▶ [Goal of the exercise]
Going through the material below, please gather all lines with the word "caption" in them.

▶ [Materials provided]
===

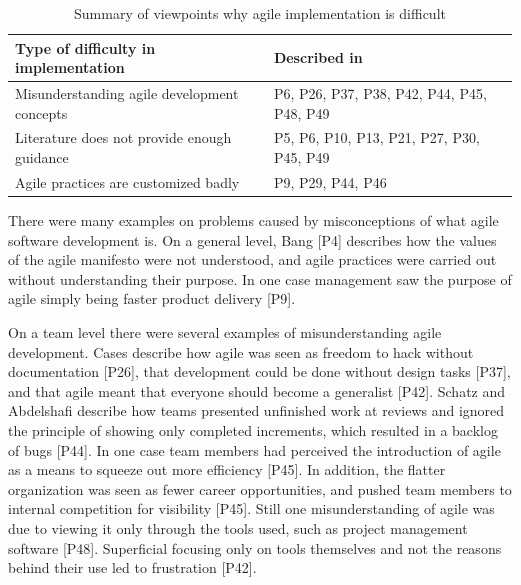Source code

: \begin{table}[h]
    \centering
    \begin{tabular}{ >{\raggedright\arraybackslash}p{}
                     >{\raggedright\arraybackslash}p{} }
        \toprule
        Type of difficulty in implementation  &  Described in \\
        \midrule
        Misunderstanding agile development concepts  &
                P6, P26, P37, P38, P42, P44, P45, P48, P49      \\
        Literature does not provide enough guidance  &
                P5, P6, P10, P13, P21, P27, P30, P45, P49     \\
        Agile practices are customized badly   &
                P9, P29, P44, P46  \\
        \bottomrule
    \end{tabular}
    \caption{Summary of viewpoints why agile implementation is difficult}
    \label{table:challenges_difficulty}
\end{table}



There were many examples on problems caused by misconceptions of what agile
software development is. On a general level, Bang [P4] describes how the values
of the agile manifesto were not understood, and agile practices were carried out
without understanding their purpose. In one case management saw the purpose of
agile simply being faster product delivery [P9].

On a team level there were several examples of misunderstanding agile
development. Cases describe how agile was seen as freedom to hack without
documentation [P26], that development could be done without design tasks [P37],
and that agile meant that everyone should become a generalist [P42]. Schatz and
Abdelshafi describe how teams presented unfinished work at reviews and ignored
the principle of showing only completed increments, which resulted in a backlog
of bugs [P44]. In one case team members had perceived the introduction of agile
as a means to squeeze out more efficiency [P45]. In addition, the flatter
organization was seen as fewer career opportunities, and pushed team members to
internal competition for visibility [P45].
Still one misunderstanding of agile was due to viewing it only through the tools
used, such as project management software [P48]. Superficial focusing only on
tools themselves and not the reasons behind their use led to frustration [P42].

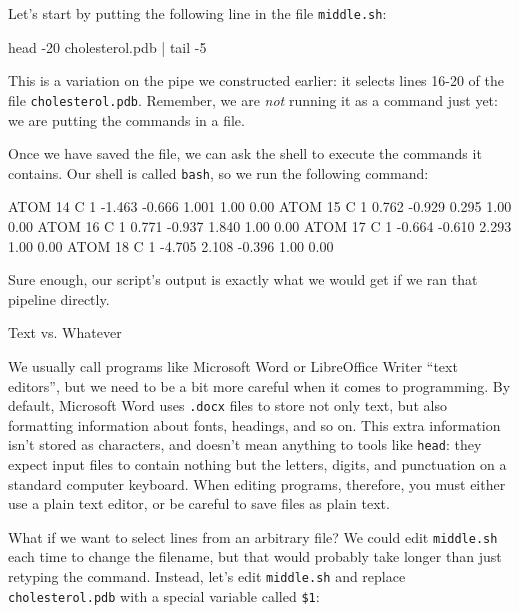\documentclass{book}
\begin{document}
Let's start by putting the following line in the file
\texttt{middle.sh}:

\begin{VerbFile}
head -20 cholesterol.pdb | tail -5
\end{VerbFile}

This is a variation on the pipe we constructed earlier: it selects lines
16-20 of the file \texttt{cholesterol.pdb}. Remember, we are \emph{not}
running it as a command just yet: we are putting the commands in a file.

Once we have saved the file, we can ask the shell to execute the
commands it contains. Our shell is called \texttt{bash}, so we run the
following command:


\begin{VerbOut}
ATOM     14  C           1      -1.463  -0.666   1.001  1.00  0.00
ATOM     15  C           1       0.762  -0.929   0.295  1.00  0.00
ATOM     16  C           1       0.771  -0.937   1.840  1.00  0.00
ATOM     17  C           1      -0.664  -0.610   2.293  1.00  0.00
ATOM     18  C           1      -4.705   2.108  -0.396  1.00  0.00
\end{VerbOut}

Sure enough, our script's output is exactly what we would get if we ran
that pipeline directly.

\begin{swcbox}{Text vs. Whatever}

We usually call programs like Microsoft Word or LibreOffice Writer
``text editors'', but we need to be a bit more careful when it comes to
programming. By default, Microsoft Word uses \texttt{.docx} files to
store not only text, but also formatting information about fonts,
headings, and so on. This extra information isn't stored as characters,
and doesn't mean anything to tools like \texttt{head}: they expect input
files to contain nothing but the letters, digits, and punctuation on a
standard computer keyboard. When editing programs, therefore, you must
either use a plain text editor, or be careful to save files as plain
text.

\end{swcbox}

What if we want to select lines from an arbitrary file? We could edit
\texttt{middle.sh} each time to change the filename, but that would
probably take longer than just retyping the command. Instead, let's edit
\texttt{middle.sh} and replace \texttt{cholesterol.pdb} with a special
variable called \texttt{\$1}:
\end{document}
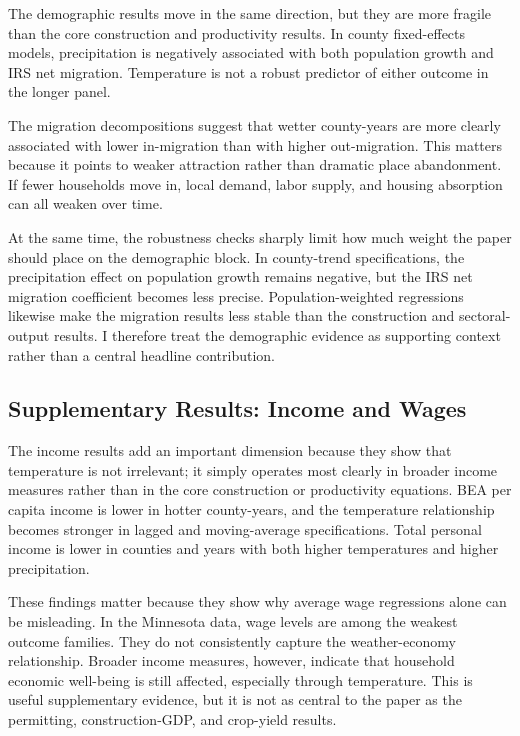 \documentclass[12pt]{article}
\begin{document}
The demographic results move in the same direction, but they are more fragile than the core construction and productivity results. In county fixed-effects models, precipitation is negatively associated with both population growth and IRS net migration. Temperature is not a robust predictor of either outcome in the longer panel.

The migration decompositions suggest that wetter county-years are more clearly associated with lower in-migration than with higher out-migration. This matters because it points to weaker attraction rather than dramatic place abandonment. If fewer households move in, local demand, labor supply, and housing absorption can all weaken over time.

At the same time, the robustness checks sharply limit how much weight the paper should place on the demographic block. In county-trend specifications, the precipitation effect on population growth remains negative, but the IRS net migration coefficient becomes less precise. Population-weighted regressions likewise make the migration results less stable than the construction and sectoral-output results. I therefore treat the demographic evidence as supporting context rather than a central headline contribution.

\subsection{Supplementary Results: Income and Wages}

The income results add an important dimension because they show that temperature is not irrelevant; it simply operates most clearly in broader income measures rather than in the core construction or productivity equations. BEA per capita income is lower in hotter county-years, and the temperature relationship becomes stronger in lagged and moving-average specifications. Total personal income is lower in counties and years with both higher temperatures and higher precipitation.

These findings matter because they show why average wage regressions alone can be misleading. In the Minnesota data, wage levels are among the weakest outcome families. They do not consistently capture the weather-economy relationship. Broader income measures, however, indicate that household economic well-being is still affected, especially through temperature. This is useful supplementary evidence, but it is not as central to the paper as the permitting, construction-GDP, and crop-yield results.
\end{document}
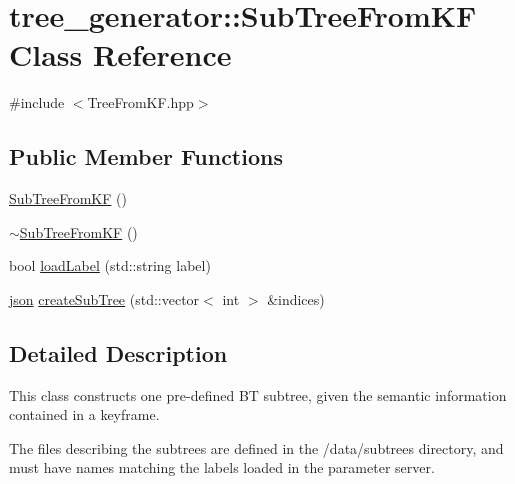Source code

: \hypertarget{classtree__generator_1_1SubTreeFromKF}{\section{tree\-\_\-generator\-:\-:Sub\-Tree\-From\-K\-F Class Reference}
\label{classtree__generator_1_1SubTreeFromKF}
}


{\ttfamily \#include $<$Tree\-From\-K\-F.\-hpp$>$}

\subsection*{Public Member Functions}
\begin{DoxyCompactItemize}
\item 
\hyperlink{classtree__generator_1_1SubTreeFromKF_ab7af1f33766b79ffb8d596db12a567f4}{Sub\-Tree\-From\-K\-F} ()
\item 
\hyperlink{classtree__generator_1_1SubTreeFromKF_aa6f44a5c131577ea1719a3fa3a28d65d}{$\sim$\-Sub\-Tree\-From\-K\-F} ()
\item 
bool \hyperlink{classtree__generator_1_1SubTreeFromKF_a3e4e089333af3305e40434e49dcc0878}{load\-Label} (std\-::string label)
\item 
\hyperlink{parse__tree_8h_ab701e3ac61a85b337ec5c1abaad6742d}{json} \hyperlink{classtree__generator_1_1SubTreeFromKF_a531cc034d2af6a380a40763894542760}{create\-Sub\-Tree} (std\-::vector$<$ int $>$ \&indices)
\end{DoxyCompactItemize}


\subsection{Detailed Description}
This class constructs one pre-\/defined B\-T subtree, given the semantic information contained in a keyframe.

The files describing the subtrees are defined in the /data/subtrees directory, and must have names matching the labels loaded in the parameter server. 

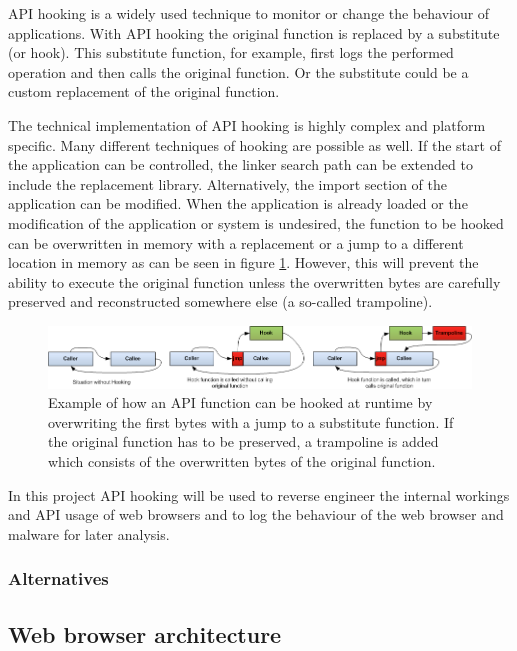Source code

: API hooking is a widely used technique to monitor or change the behaviour of applications. With API hooking the original function is replaced by a substitute (or hook). This substitute function, for example, first logs the performed operation and then calls the original function. Or the substitute could be a custom replacement of the original function.

The technical implementation of API hooking is highly complex and platform specific. Many different techniques \cite{jbremer2012} of hooking are possible as well. If the start of the application can be controlled, the linker search path can be extended to include the replacement library. Alternatively, the import section of the application can be modified. When the application is already loaded or the modification of the application or system is undesired, the function to be hooked can be overwritten in memory with a replacement or a jump to a different location in memory as can be seen in figure \ref{fig:apihooking}. However, this will prevent the ability to execute the original function unless the overwritten bytes are carefully preserved and reconstructed somewhere else (a so-called trampoline).

\begin{figure}
    \centering
    \includegraphics[width=14.7cm]{Images/API-hooking.png}
    \caption{Example of how an API function can be hooked at runtime by overwriting the first bytes with a jump to a substitute function. If the original function has to be preserved, a trampoline is added which consists of the overwritten bytes of the original function. \cite{APIHookImage}}
    \label{fig:apihooking}
\end{figure}

In this project API hooking will be used to reverse engineer the internal workings and API usage of web browsers and to log the behaviour of the web browser and malware for later analysis.

\subsubsection{Alternatives}



\subsection{Web browser architecture}

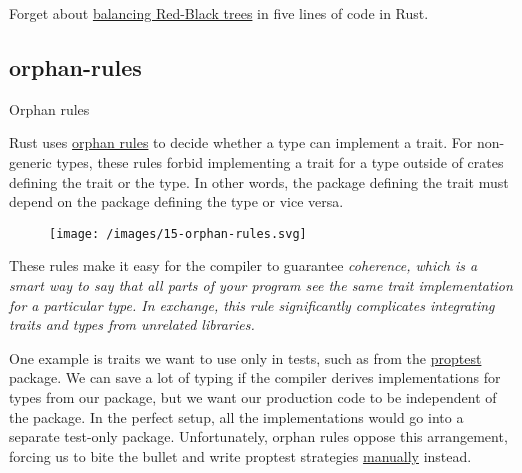 \documentclass{article}
\begin{document}
Forget about \href{https://www.cs.tufts.edu/comp/150FP/archive/chris-okasaki/redblack99.pdf}{balancing Red-Black trees} in five lines of code in Rust.

\subsection{orphan-rules}{Orphan rules}

Rust uses \href{https://doc.rust-lang.org/reference/items/implementations.html?highlight=orphan#orphan-rules}{orphan rules} to decide whether a type can implement a trait.
For non-generic types, these rules forbid implementing a trait for a type outside of crates defining the trait or the type.
In other words, the package defining the trait must depend on the package defining the type or vice versa.

\begin{figure}[grayscale-diagram]
\texttt{[image: /images/15-orphan-rules.svg]}
\end{figure}

These rules make it easy for the compiler to guarantee \em{coherence}, which is a smart way to say that all parts of your program see the same trait implementation for a particular type.
In exchange, this rule significantly complicates integrating traits and types from unrelated libraries.

One example is traits we want to use only in tests, such as \href{https://altsysrq.github.io/rustdoc/proptest/1.0.0/proptest/arbitrary/trait.Arbitrary.html}{} from the \href{https://crates.io/crates/proptest}{proptest} package.
We can save a lot of typing if the compiler derives implementations for types from our package, but we want our production code to be independent of the  package.
In the perfect setup, all the  implementations would go into a separate test-only package.
Unfortunately, orphan rules oppose this arrangement, forcing us to bite the bullet and write proptest strategies \href{https://altsysrq.github.io/proptest-book/proptest/tutorial/macro-prop-compose.html}{manually} instead.
\end{document}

===

▶ [Output for this exercise]
    \caption{Summary of viewpoints why agile implementation is difficult}
    \caption{Example of how an API function can be hooked at runtime by overwriting the first bytes with a jump to a substitute function. If the original function has to be preserved, a trampoline is added which consists of the overwritten bytes of the original function. \cite{APIHookImage}}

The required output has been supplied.